> [WORK TO COMPLETE] Go through the data below and return each line containing the word "operatorname".

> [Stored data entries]
* * * *
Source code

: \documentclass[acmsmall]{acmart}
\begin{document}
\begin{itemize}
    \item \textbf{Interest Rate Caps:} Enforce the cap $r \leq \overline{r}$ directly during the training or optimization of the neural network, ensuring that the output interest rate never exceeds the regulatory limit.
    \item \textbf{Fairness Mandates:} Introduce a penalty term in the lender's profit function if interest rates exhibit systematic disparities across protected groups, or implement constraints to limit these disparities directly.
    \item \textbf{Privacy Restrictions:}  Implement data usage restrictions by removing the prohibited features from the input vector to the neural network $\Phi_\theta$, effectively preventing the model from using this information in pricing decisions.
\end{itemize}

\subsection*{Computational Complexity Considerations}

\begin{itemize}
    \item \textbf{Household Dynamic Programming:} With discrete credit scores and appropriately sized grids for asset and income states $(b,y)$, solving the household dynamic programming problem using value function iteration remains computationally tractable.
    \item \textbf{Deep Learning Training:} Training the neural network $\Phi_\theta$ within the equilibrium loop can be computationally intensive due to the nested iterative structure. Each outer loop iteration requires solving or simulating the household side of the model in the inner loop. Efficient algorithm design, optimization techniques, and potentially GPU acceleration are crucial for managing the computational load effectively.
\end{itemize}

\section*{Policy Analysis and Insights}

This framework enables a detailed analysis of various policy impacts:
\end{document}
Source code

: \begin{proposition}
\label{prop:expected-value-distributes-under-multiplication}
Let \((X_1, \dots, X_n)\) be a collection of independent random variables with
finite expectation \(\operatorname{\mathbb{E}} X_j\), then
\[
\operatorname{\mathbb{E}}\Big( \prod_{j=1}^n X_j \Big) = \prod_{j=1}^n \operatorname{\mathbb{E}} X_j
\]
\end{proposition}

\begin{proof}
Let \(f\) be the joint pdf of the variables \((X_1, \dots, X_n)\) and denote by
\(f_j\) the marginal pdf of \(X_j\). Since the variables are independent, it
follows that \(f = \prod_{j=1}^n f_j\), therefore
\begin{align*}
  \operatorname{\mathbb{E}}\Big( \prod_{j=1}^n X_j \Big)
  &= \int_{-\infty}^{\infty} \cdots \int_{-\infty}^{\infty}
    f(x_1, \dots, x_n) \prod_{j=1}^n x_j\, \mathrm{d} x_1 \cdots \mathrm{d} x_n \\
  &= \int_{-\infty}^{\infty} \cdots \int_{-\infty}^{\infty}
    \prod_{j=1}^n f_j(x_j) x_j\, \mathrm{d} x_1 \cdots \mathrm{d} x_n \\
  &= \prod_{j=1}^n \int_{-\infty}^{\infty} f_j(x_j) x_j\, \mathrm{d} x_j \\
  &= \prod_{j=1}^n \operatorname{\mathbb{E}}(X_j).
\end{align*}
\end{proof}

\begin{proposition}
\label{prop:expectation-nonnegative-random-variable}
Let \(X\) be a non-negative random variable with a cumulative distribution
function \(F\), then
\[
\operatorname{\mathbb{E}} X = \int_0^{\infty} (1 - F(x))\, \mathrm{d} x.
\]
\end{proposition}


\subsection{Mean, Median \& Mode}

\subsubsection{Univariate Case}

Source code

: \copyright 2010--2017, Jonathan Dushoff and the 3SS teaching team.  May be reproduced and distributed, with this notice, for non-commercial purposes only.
* * * *
> [ANSWER]
finite expectation \(\operatorname{\mathbb{E}} X_j\), then
\operatorname{\mathbb{E}}\Big( \prod_{j=1}^n X_j \Big) = \prod_{j=1}^n \operatorname{\mathbb{E}} X_j
  \operatorname{\mathbb{E}}\Big( \prod_{j=1}^n X_j \Big)
  &= \prod_{j=1}^n \operatorname{\mathbb{E}}(X_j).
\operatorname{\mathbb{E}} X = \int_0^{\infty} (1 - F(x))\, \mathrm{d} x.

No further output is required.